Mme Roussel ajoute que les projections des scientifiques au sujet des changements climatiques n’ont rien de rassurant et « nous donne même de grosses sueurs froides. Ils affirment que la situation n’ira pas en s’améliorant et même que le niveau d’hypoxie est fort inquiétant ».
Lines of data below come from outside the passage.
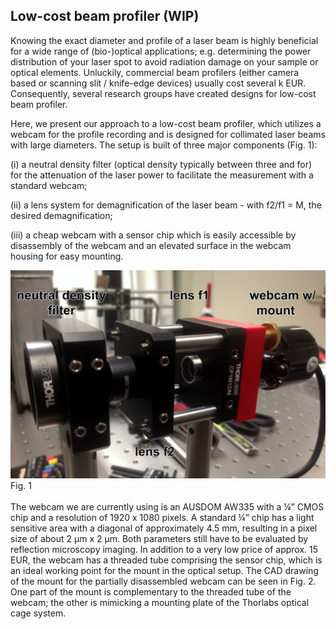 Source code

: ## Low-cost beam profiler (WIP)

Knowing the exact diameter and profile of a laser beam is highly beneficial for a wide range of (bio-)optical applications; e.g. determining the power distribution of your laser spot to avoid radiation damage on your sample or optical elements. Unluckily, commercial beam profilers (either camera based or scanning slit / knife-edge devices) usually cost several k EUR. Consequently, several research groups have created designs for low-cost beam profiler.

Here, we present our approach to a low-cost beam profiler, which utilizes a webcam for the profile recording and is designed for collimated laser beams with large diameters. The setup is built of three major components (Fig. 1):

(i) a neutral density filter (optical density typically between three and for) for the attenuation of the laser power to facilitate the measurement with a standard webcam;

(ii) a lens system for demagnification of the laser beam - with f2/f1 = M, the desired demagnification;

(iii) a cheap webcam with a sensor chip which is easily accessible by disassembly of the webcam and an elevated surface in the webcam housing for easy mounting.

<img src="https://raw.githubusercontent.com/rainerkaufmann/BeamProfiler/master/fig1_parts.jpg" width="512">
Fig. 1
<br><br>
The webcam we are currently using is an AUSDOM AW335 with a ¼” CMOS chip and a resolution of 1920 x 1080 pixels. A standard ¼” chip has a light sensitive area with a diagonal of approximately 4.5 mm, resulting in a pixel size of about 2 µm x 2 µm. Both parameters still have to be evaluated by reflection microscopy imaging.
In addition to a very low price of approx. 15 EUR, the webcam has a threaded tube comprising the sensor chip, which is an ideal working point for the mount in the optical setup. The CAD drawing of the mount for the partially disassembled webcam can be seen in Fig. 2. One part of the mount is complementary to the threaded tube of the webcam; the other is mimicking a mounting plate of the Thorlabs optical cage system.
Hausse des coûts d’exploitation

Déjà depuis deux ans, c’était loin d’être évident à ce niveau. Départ tardif (mois de juin), des prises à la fois encourageante et décevante (en montagnes russes) et le prix jugé en-deçà des attentes de la part des pêcheurs. Et voilà qu’une nouvelle brique vient de leur tomber sur la tête : la hausse vertigineuse du carburant.
« Comme vous le savez, nos crevettiers acadiens parcourent de longues distances pour se rendre sur les bancs de pêche à la crevette. La principale dépense demeure le carburant. Avec cette montée en flèche du prix, une nouvelle source d’inquiétude frappe les pêcheurs qui n’avaient vraiment pas besoin de cette mauvaise nouvelle. En ce moment, plusieurs interrogations nous trottent dans la tête: s’il y a une hausse du prix versé aux pêcheurs, est-ce que cette hausse sera suffisante pour compenser les dépenses de carburant et combien longtemps pourront-ils résister? Actuellement, la rentabilité des entreprises de pêche est très préoccupante », a raconté la représentante de l’ACAG.

Lueur d’espoir

Bien que le tableau soit sombre en ce moment, une petite lumière surgir au fond du couloir. La crevette nordique étant en chute libre depuis quelques années sur les marchés mondiaux, voilà que le tristement conflit Ukraine-Russie pourrait peut être changer la donne. « En ce moment, on assiste à un boycott généralisé des produits en provenance de la Russie et ça implique aussi la crevette. Nous souhaitons que le marché du Royaume-Uni sera salutaire pour notre crevette et aura des effets bénéfiques au niveau du prix. Mais pour le moment, nous ne faisons que spéculer », mentionne Éda Rousel.

Redonner ses lettres de noblesse

En conclusion, elle formule le souhait que l’industrie reprenne force autant sous l’eau que sur les marchés. Elle dit souhaiter également que la pêche à la crevette reçoit tout le crédit qu’elle mérite au sein de la population. « Il est vrai, dit-elle, que la pêche au homard et aux crabes des neiges est importante sur le plan économique et social mais il en va de même pour la crevette. Ne perdons pas de vue que cette pêche est un pan important de notre économie. En temps normal, la saison des crevettiers s’étale du 1er avril au 31 décembre et fait travailler bien du monde dans nos deux usines de transformation (Produits Belle Baie Ltée à Caraquet) et l’Association coopérative des pêcheurs de l’île Ltée à Lamèque). La crevette, cette perle rose est un délice. Elle mérite d’être mieux reconnue. »
La santé de la ressource est remise en question en ce moment. Deuxième interrogation : comment va se comporter notre crevette nordique sur les marchés mondiaux? Il y a un peu de soleil à l’horizon du côté du Royaume-Uni.